I'm currently reading the book "Miracles" by him, which is a logical and phisophical argument for Miracles and evidence supporting the existence of the supernatural, specifically in reference to the resurrection. I've already got 5 books in the queue for 2007. (Two of them which have been lent/given to me by Geoff. If you're reading this Geoff, you're the man.) . The list goes, in no particular order:

  1. The Unquenchable Worshipper - Matt Redman
  2. The Wealthy Barber - David Chilton
  3. The Automatic Millionaire - David Bach
  4. Mere Christianity - C.S. Lewis
  5. For one more day - Mitch Albom
My sister gave me "For one more day", which I'm interested to read. Mitch Albom did very well with "Tuesday's With Morrie." "The Wealthy Barber" is actually a book I gave to my brother for Christmas last year and he highly recommended that I read it. For this year, the theme of practical financial advice continued when I got him "Rich Dad, Poor Dad". And I've actually read "Mere Christianity" already, but its a book I want to read again and go further indepth.

I hope all of you had a fantastic Christmas!

Let me know if you have any books you'd recommend.

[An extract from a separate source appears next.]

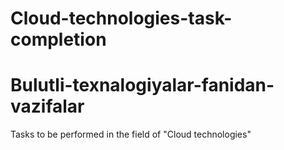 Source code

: # Cloud-technologies-task-completion
# Bulutli-texnalogiyalar-fanidan-vazifalar
Tasks to be performed in the field of "Cloud technologies"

Thursday, December 07, 2006

I've had this post stewing in my head over the past couple of weeks. It all started when I was a pallbearer for my friend's grandfather's funeral. The pastor speaking talked about how we go through life with this constant feeling of inadequacy and more often then not our action reflect are more of an attempt to fill that God-sized void. That same God-sized void that causes people who chase after fame, money, pleasure thinking that it would fill them only to find that it never does.

All of us have our own inadequacies. We all have imperfections. By falling short of the God's mark, we are incomplete. The question I've constantly asked to God is: "In your eyes, am I good enough?" and "Do you look upon me with favour?". For there is a sense of desperation to make up for lost time, thinking to myself, if I push hard enough I can get myself on level ground. The more I try, the more I find how far off the mark I really am. So far off that its impossible to get myself on level ground doing things on my own accord, no matter how well intentioned or how much in line with Christ I think my actions may be.

The humbling truth is that without God I am wholly inadequate. Sometimes my decision making isn't based on what I desired to do, but more what I desire to run far away from.
It seems like I'm left with two options in the present: Either I can go and tackle as many of my inadequacies as possible or I can try to find peace with them. To focus solely on the fore would take a lifetime at the expense of building relationship. To focus solely on the latter would deny God in transforming me.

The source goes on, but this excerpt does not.